### What the task asks
Say how many lines of the records include the string "between". Nothing else belongs in the answer.

### Material provided
- - - - - - -

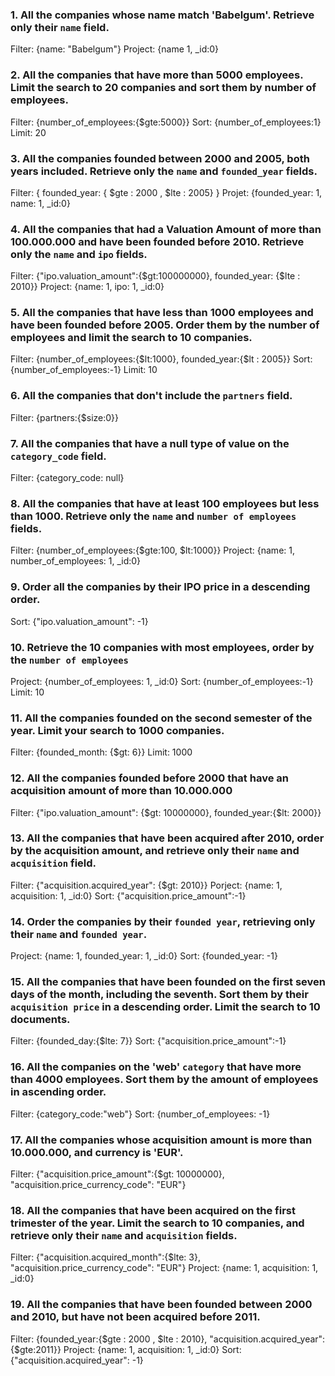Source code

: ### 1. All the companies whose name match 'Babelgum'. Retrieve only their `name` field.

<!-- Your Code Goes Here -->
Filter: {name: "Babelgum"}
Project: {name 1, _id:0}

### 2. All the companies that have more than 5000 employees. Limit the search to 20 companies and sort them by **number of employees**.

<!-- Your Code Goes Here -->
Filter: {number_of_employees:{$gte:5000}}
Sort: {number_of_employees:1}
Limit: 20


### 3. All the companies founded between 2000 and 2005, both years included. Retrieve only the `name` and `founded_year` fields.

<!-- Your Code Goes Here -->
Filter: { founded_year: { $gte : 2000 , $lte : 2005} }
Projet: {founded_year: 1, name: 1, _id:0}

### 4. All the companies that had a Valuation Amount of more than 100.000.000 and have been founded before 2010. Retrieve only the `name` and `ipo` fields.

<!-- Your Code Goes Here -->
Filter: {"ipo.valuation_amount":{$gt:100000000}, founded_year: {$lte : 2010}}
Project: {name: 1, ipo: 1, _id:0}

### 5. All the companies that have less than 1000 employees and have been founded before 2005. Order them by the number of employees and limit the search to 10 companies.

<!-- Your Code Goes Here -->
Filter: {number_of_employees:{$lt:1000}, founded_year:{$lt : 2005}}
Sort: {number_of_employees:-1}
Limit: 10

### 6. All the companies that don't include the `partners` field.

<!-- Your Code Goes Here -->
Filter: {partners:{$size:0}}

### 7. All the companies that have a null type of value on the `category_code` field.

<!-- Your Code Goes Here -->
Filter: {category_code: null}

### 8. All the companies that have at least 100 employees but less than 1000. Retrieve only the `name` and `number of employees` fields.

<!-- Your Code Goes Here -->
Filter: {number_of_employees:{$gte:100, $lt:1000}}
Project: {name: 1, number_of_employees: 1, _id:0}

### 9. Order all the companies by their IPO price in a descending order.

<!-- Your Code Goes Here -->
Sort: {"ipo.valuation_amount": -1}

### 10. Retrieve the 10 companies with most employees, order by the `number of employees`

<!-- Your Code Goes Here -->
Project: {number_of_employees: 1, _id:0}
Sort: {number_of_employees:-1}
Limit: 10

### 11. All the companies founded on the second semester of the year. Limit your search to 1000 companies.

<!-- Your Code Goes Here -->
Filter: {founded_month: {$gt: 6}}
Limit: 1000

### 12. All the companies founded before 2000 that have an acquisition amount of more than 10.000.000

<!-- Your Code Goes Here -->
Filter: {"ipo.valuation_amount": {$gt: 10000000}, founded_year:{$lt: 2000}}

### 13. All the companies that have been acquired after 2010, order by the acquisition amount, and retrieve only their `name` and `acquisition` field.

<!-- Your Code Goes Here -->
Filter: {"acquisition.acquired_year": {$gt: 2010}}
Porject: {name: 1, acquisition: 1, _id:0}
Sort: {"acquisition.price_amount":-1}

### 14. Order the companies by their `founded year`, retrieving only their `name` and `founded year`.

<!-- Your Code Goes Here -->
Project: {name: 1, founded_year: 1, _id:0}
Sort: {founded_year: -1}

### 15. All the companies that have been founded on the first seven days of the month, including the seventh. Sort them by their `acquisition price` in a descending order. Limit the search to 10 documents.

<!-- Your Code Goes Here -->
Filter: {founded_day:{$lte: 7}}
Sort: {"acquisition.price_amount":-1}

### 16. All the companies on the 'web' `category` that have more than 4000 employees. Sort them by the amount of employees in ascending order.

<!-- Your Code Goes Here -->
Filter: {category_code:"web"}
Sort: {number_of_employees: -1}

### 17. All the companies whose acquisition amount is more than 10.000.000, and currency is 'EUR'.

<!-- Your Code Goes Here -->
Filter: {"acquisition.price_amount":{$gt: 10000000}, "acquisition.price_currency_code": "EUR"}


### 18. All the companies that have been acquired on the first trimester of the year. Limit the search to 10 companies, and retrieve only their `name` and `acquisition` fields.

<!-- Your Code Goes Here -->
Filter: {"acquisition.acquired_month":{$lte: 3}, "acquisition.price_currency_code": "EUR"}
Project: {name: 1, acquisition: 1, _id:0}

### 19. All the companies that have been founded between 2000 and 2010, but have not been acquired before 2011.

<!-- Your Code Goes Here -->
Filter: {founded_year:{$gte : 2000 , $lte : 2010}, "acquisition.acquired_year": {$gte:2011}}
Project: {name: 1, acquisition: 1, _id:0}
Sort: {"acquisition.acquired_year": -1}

- - - - - - -

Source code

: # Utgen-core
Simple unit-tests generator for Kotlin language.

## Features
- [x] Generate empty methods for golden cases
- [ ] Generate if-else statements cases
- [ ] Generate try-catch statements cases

- - - - - - -

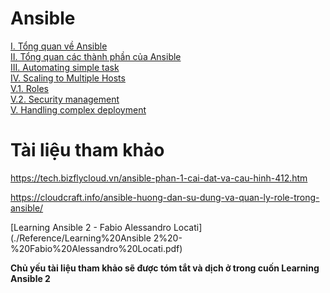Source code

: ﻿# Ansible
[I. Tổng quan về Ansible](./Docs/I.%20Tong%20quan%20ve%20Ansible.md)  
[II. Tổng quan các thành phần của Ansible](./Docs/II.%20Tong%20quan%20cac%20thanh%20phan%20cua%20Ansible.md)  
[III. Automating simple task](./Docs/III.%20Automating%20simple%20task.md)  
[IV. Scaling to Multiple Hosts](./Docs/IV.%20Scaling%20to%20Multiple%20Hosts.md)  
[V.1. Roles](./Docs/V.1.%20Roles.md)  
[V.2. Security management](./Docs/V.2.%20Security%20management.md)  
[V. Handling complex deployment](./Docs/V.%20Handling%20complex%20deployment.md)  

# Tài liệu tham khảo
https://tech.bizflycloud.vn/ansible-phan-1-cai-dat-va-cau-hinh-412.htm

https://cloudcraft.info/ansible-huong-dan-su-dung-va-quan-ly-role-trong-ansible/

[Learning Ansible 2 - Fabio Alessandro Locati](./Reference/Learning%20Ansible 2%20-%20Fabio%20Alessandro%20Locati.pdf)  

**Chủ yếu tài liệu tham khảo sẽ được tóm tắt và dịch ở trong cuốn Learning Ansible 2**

- - - - - - -

### Reply to the exercise
2